China Raises Fuel Prices After Crude Oil Climbs Above $100
Shares in China Petroleum & Chemical Corp., the nation’s biggest refiner, climbed 1.4 percent in Shanghai. The company’s Hong Kong-listed shares dropped 2.3 percent as analysts said the increase in government-controlled prices won’t be enough to offset refining losses.
“The price hike will offset some of the cost pressure on state refiners,” Yin Xiaodong, chief oil analyst at Citic Securities Co., said by telephone from Beijing. “The government should increase fuel prices by 500 yuan or more based on how much crude has gained.”
Gasoline and diesel yesterday rose by 350 yuan ($53) a metric ton, or as much as 4.6 percent, the National Development and Reform Commission, the top economic planner, said on its website on Feb. 19. The retail price of 90-octane gasoline is now $1.018 a liter in Beijing and $1.016 a liter in Shanghai. The average cost of gasoline in the U.S. is 84 cents a liter.
The government boosted prices after crude in London rose above $100 a barrel as civil unrest in the Middle East threatens supplies. China last increased prices, by 4 percent, on Dec. 22. Brent crude on the ICE Futures Europe exchange has climbed 9.5 percent since then, reaching a 2 1/2-year high last week.
The NDRC said in its statement that it limited the fuel price increase in consideration of social affordability, forcing refineries to absorb some gains in crude costs.

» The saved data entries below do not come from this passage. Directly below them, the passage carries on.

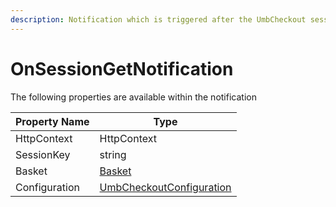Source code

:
 ```yaml
---
description: Notification which is triggered after the UmbCheckout session is created
---
```


# OnSessionGetNotification

The following properties are available within the notification

| Property Name | Type                                                                                         |
| ------------- | -------------------------------------------------------------------------------------------- |
| HttpContext   | HttpContext                                                                                  |
| SessionKey    | string                                                                                       |
| Basket        | [Basket](../../core-services/object-reference/basket.md)                                     |
| Configuration | [UmbCheckoutConfiguration](../../core-services/object-reference/umbcheckoutconfiguration.md) |
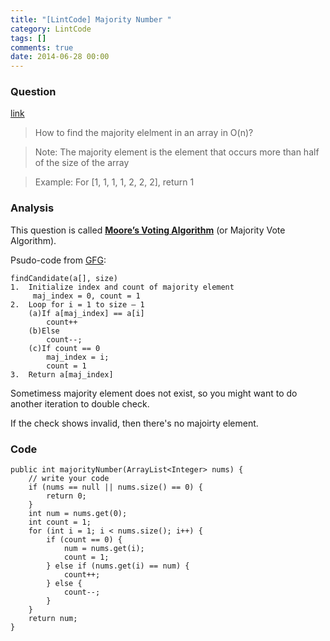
 ```yaml
---
title: "[LintCode] Majority Number "
category: LintCode
tags: []
comments: true
date: 2014-06-28 00:00
---
```



### Question

[link](http://www.lintcode.com/en/problem/majority-number/)

> How to find the majority elelment in an array in O(n)?

> Note: The majority element is the element that occurs more than half of the size of the array

> Example: For [1, 1, 1, 1, 2, 2, 2], return 1

### Analysis

This question is called **[Moore’s Voting Algorithm](http://www.cs.utexas.edu/~moore/best-ideas/mjrty/example.html)** (or Majority Vote Algorithm).

Psudo-code from [GFG](http://www.geeksforgeeks.org/majority-element/):

    findCandidate(a[], size)
    1.  Initialize index and count of majority element
         maj_index = 0, count = 1
    2.  Loop for i = 1 to size – 1
        (a)If a[maj_index] == a[i]
            count++
        (b)Else
            count--;
        (c)If count == 0
            maj_index = i;
            count = 1
    3.  Return a[maj_index]

Sometimess majority element does not exist, so you might want to do another iteration to double check.

If the check shows invalid, then there's no majoirty element.

### Code

    public int majorityNumber(ArrayList<Integer> nums) {
        // write your code
        if (nums == null || nums.size() == 0) {
            return 0;
        }
        int num = nums.get(0);
        int count = 1;
        for (int i = 1; i < nums.size(); i++) {
            if (count == 0) {
                num = nums.get(i);
                count = 1;
            } else if (nums.get(i) == num) {
                count++;
            } else {
                count--;
            }
        }
        return num;
    }
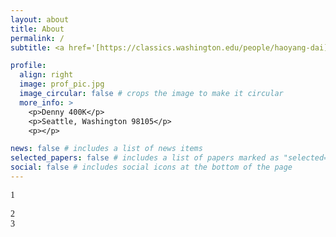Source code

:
 ```yaml
---
layout: about
title: About
permalink: /
subtitle: <a href='[https://classics.washington.edu/people/haoyang-dai]'>Affiliations</a>. dhy0620@uw.edu

profile:
  align: right
  image: prof_pic.jpg
  image_circular: false # crops the image to make it circular
  more_info: >
    <p>Denny 400K</p>
    <p>Seattle, Washington 98105</p>
    <p></p>

news: false # includes a list of news items
selected_papers: false # includes a list of papers marked as "selected={true}"
social: false # includes social icons at the bottom of the page
---
```

<html lang="en">
<head>
    <meta charset="UTF-8">
    <meta name="viewport" content="width=device-width, initial-scale=1.0">
    <title>Document</title>
    <style>
        body {
            font-family: "Times New Roman", Times, serif;
        }
    </style>
</head>
<body>
<p>
1
</p>
<p>
2 
<br>
3
</p></body></html>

“This isn’t enough if we benchmark against how crude has risen. We’ll need another price increase,” Brynjar Eirik Bustnes, an analyst at JPMorgan Chase & Co., said by telephone from Hong Kong. “This one will allow refiners to avoid bigger losses but certainly it’s not going to give them profits.”
Based on a mechanism introduced in December 2008, the NDRC can revise fuel prices when crude costs change by more than 4 percent over 22 working days.
China may raise gasoline and diesel prices by 20 percent this year to preserve Sinopec’s refining margins, according to Mirae Asset Securities Co, which rates the stock a ‘buy’ and today raised its target price for the Hong Kong shares by 37.5 percent to HK$11.
Sinopec fell to HK$8.34 by the close in Hong Kong today. The shares climbed to 9.27 yuan in Shanghai.
Higher gasoline and diesel prices may strain drivers who barely two years ago paid less than Americans to fill their tanks. China is the world’s biggest new-car market.
Rising fuel prices also risk boosting consumer-price inflation, which accelerated to 4.9 percent in January from 4.6 percent in December. The latest increase may add 8 basis points to the consumer price index in February, Lu Zhengwei, a Shanghai-based economist at Industrial Bank Co., said in an e- mailed note yesterday.